You ended at least 6 stories with "and that's why I don't snort coke anymore"
Improvement. She went from pretending she was the soccer ball in the world cup games and it hurt when they kicked her to passed out on the floor.
I love how my cats smell like pot.
Passed out on her toilet. Dog licked my face to wake me. Awkward talk with her boyfriend, who hadn't been home last night. Not sure exactly what town I'm in, but I'm south. Will call for ride when I figure it out.
I am nonfunctional stoned. I had to ask ben to put me somewhere away from all the people I'm sitting on someones bed watching a wall. Not alright. Should not have come.
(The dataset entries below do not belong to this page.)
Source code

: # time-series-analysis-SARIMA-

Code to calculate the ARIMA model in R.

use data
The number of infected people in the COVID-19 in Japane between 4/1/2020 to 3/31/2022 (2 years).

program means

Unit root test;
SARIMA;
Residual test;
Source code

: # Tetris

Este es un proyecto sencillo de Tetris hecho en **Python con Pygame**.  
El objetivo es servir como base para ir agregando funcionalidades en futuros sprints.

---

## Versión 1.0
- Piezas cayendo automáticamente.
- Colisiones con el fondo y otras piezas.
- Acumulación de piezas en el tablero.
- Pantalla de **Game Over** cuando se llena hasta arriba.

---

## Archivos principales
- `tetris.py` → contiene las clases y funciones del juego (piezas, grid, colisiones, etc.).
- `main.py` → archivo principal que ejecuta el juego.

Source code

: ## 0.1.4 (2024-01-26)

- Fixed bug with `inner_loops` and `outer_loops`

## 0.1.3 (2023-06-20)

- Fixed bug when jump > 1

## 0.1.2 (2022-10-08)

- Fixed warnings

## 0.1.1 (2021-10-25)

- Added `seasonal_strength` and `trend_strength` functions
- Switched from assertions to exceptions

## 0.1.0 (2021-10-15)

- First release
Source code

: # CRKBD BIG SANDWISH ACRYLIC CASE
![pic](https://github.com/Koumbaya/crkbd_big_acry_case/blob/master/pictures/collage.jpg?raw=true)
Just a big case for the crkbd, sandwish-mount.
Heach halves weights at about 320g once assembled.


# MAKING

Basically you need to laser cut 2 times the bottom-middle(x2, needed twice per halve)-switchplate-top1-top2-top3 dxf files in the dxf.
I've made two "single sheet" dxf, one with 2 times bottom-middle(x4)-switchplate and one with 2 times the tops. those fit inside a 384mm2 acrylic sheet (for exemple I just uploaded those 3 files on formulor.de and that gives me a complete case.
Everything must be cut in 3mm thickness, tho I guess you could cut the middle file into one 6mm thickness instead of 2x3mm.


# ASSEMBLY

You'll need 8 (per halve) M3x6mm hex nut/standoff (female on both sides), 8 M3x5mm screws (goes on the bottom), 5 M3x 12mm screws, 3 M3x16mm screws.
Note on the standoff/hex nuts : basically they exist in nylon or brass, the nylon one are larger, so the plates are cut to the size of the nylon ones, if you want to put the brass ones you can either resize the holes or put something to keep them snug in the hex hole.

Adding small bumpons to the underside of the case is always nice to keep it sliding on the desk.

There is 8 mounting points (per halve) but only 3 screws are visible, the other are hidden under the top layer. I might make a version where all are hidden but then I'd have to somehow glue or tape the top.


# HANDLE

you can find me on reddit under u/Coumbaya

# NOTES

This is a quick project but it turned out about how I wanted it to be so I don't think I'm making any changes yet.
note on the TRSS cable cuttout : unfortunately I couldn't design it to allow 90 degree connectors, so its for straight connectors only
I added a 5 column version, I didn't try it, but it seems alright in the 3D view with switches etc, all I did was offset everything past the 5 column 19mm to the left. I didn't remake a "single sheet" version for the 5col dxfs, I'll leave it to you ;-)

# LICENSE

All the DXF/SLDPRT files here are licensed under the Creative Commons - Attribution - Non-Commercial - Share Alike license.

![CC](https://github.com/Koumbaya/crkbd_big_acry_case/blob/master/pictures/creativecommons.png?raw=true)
Either way, we will celebrate half Christmas the only way we can. Completely and irresponsibly wasted.
Im rolling face in a pizzeria. I want to be with people who love me.
What is soo wrong about a house of half-naked people hugging each other and laughing?
The pinata full of drugs?
Thanks for fucking me in last night
TUCKING. TUCKING ME IN LAST NIGHT
You don't know the true meaning of fear until your girlfriend's niece insists on sitting on your lap with 20 mg of Viagra coursing through your veins.
She can't even plan ahead to have toilet paper for her next shit
It's like if you wanna bond just do a ropes course or have group sex you don't have to be weird about it
Just got my LSAT score...if you need me I'll be drunk in a ditch somewhere.
Just watched a guy open his car door, puke, close it, and resume driving. Happy Monday.